Typically, the rhetoric of Trump and his followers was based on the Manichean division of ‘us’ (the ‘real, pure, white’ Americans) and ‘them’ (Muslims, migrants, refugees, leftists and liberals, intellectuals, etc.); on mobilizing weaponized chants at rallies; and on encouraging his supporters to use violence against alleged enemies. As historian Timothy Snyder rightly maintained, ‘this [Trumpism] has everything to do with race from top to bottom’.4 Trump explicitly contemplated that Hillary Clinton should be assassinated while continuously repeating the phrase ‘crooked Hillary’; and he launched traditional antisemitic tropes of a ‘Jewish World Conspiracy’ claiming that philanthropist George Soros was responsible both for the influx of so-called ‘illegal migrants’ from Mexico and for political opposition. Moreover, serious media and facts were delegitimized, ‘alternative facts’ and lies legitimized. He openly sided with ‘Proud Boys’ and equated antisemitic, white supremacists with anti-fascist demonstrators. Such ‘dangerous speech’5 was further enhanced by expressions of blatant machismo and misogyny. Obviously, discursive practices constitute and manifest realities – Trump’s rhetoric thus accompanied and also enabled authoritarian policies and practices.

Benjamin R. Teitelbaum, Assistant Professor of Ethnomusicology and International Affairs, University of Colorado Boulder

Is fascism a historic or a diachronic phenomenon? If it is the latter, do today’s far-right populists qualify as fascists?

I’ve always felt uninspired by these discussions because I consider their conditions too trivial. We can identify similarities and dissimilarities among far-rightists past and present, and we can argue that some generic visions and behaviours are more distinguishing of historic fascism, at least, than others. But I don’t see how those analyses could allow us to take the crucial final step: to allege that a contemporary actor is not merely fascist-like but fully fascist. And yet as I equivocate in that historiographical debate, I unequivocally reject using the term to refer to figures like Donald Trump today, and do so based on epistemological and pedagogical grounds.

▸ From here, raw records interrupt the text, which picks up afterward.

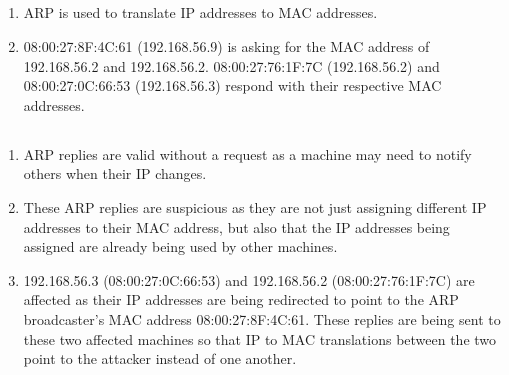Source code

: \documentclass[12pt]{exam}
\begin{document}
\subsection{}

\begin{enumerate}[label=\alph*)]
    \item ARP is used to translate IP addresses to MAC addresses.
    \item 08:00:27:8F:4C:61 (192.168.56.9) is asking for the MAC address of
    192.168.56.2 and 192.168.56.2.  08:00:27:76:1F:7C (192.168.56.2) and
    08:00:27:0C:66:53 (192.168.56.3) respond with their respective MAC addresses.
\end{enumerate}

\subsection{}

\begin{enumerate}[label=\alph*)]
    \item ARP replies are valid without a request as a machine may need to
    notify others when their IP changes.
    \item These ARP replies are suspicious as they are not just assigning
    different IP addresses to their MAC address, but also that the IP addresses
    being assigned are already being used by other machines.
    \item 192.168.56.3 (08:00:27:0C:66:53) and 192.168.56.2 (08:00:27:76:1F:7C)
    are affected as their IP addresses are being redirected to point to the ARP
    broadcaster's MAC address 08:00:27:8F:4C:61.  These replies are being sent
    to these two affected machines so that IP to MAC translations between the
    two point to the attacker instead of one another.

\end{enumerate}

\subsection{}
\end{document}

Invoking the term today signals an end of inquiry. Whereas ideological mappings of the contemporary far-right might include jarringly unfamiliar monikers like anarcho-capitalists, race materialists, right-wing nihilists, and so on, everyone thinks they know fascism. Moreover, if there’s one thing everyone knows about fascism, it’s that they already know enough. It is the cause that liberal democracies cannot tolerate and the foremost manifestation of humanity’s capacity for evil—what’s left to say? It follows that professional and lay scholars often reflexively consider fascism as the utmost extreme in radical right-wing politics. If more contemporary far-right movements are regarded as facades concealing something more sinister, that something is fascism. Refer to a cause by another name, and you are participating in the act of deception.

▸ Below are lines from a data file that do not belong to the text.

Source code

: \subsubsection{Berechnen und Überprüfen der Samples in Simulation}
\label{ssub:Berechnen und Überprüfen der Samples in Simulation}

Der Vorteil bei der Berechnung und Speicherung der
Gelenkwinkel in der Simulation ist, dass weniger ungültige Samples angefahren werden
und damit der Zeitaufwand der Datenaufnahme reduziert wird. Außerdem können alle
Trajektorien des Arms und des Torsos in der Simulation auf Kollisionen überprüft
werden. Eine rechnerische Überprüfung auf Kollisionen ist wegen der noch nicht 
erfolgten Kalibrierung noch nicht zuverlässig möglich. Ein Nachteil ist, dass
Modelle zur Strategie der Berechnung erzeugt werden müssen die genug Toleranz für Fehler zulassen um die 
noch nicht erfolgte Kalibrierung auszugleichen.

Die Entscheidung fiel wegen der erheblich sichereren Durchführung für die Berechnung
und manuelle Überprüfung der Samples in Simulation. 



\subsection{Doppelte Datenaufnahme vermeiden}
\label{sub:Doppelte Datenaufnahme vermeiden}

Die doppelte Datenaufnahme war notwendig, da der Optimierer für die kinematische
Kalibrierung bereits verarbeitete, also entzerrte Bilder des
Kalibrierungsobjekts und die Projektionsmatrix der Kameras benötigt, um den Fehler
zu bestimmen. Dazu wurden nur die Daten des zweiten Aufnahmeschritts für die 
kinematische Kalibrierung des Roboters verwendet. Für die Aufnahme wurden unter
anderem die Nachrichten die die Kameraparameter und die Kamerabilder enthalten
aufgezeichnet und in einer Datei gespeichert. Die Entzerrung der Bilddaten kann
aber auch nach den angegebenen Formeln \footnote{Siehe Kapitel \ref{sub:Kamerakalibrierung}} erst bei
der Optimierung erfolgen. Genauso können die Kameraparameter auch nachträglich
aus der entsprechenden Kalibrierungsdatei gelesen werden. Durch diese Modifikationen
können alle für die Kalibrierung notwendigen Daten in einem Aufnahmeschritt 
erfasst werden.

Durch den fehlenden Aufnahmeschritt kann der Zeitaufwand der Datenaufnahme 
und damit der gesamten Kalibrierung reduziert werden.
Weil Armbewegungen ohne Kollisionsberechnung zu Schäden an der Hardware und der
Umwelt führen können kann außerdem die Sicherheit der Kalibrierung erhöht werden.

I see little room in these conversations for the public to learn something new—about the past or the present. And it is not just lay audiences who suffer, for fascism talk gives us a dose of something we do not need. Far-right studies suffers from a troubling tendency to relish certainty over curiosity and regularity over inconsistency. It is lop-sided where many other fields strive toward balance, directing its attention heavily in favour of the macro over the micro, the general over the particular, and preferring to emphasize sameness rather than difference when comparing actors across sociocultural context and history. These are prerequisites to issuing condemnations of our subject that are not only impassioned, but simplistic. Multiple incentives drive this ur-paradigm, the most noble is the anxiety of understatement when dealing with political forces that can cause exceptional human suffering; as for physicians, the consequences of overdiagnosis may appear miniscule compared with the opposite. But we are also lured by vanity and the promise that media will amplify our words and names if we escalate the charges against contemporary right-wing radicals.

I would think differently about ‘fascism’ were its contemporary usage something other than a lynchpin of this paradigm; instead it is the banner of our certitudes and the content in our proclamations of our subject’s regularity and dulness. I would think differently, also, were our field’s challenges of another kind, were they actually (as some critics allege) to be found in excess relativism and apologetics. Until that becomes the case I will seek out labels that do not attempt to explain so much and that deprive us the comfort of familiarity.

David Renton, independent scholar and author of Fascism: History and Theory (Pluto Press, 2020)

My sense is that most specialists did not believe that Trump was a fascist prior to 6 January 2021. His occupation of the White House had not significantly increased the authoritarian resources of the US state, he did not build a one-party regime. What is more interesting to ask is therefore whether the coup of 6 January, had it been properly planned, would have taken him ‘over the edge’, to speak, converting a form of aggressive conservatism into something else?

One answer might be to recall that even the figures we know best, Hitler, Mussolini, Mosley, etc, were not born fascists but had to make themselves into the figures they became. We can imagine Trump poised between different political strategies, facing his own insurgent right-wing people, and telling himself: This is the crowd which might yet save my Presidency. In those circumstances, the decision to take power through a coup rather than an election, would have been the recognisable act of a military dictator and potentially that of a fascist. Undoubtedly, it would have changed Trump. He would have given a pledge to his supporters and would have a debt to them afterwards. He would be the same person, with the same previous history, but the logic of his decision to take power outside an election would have changed him.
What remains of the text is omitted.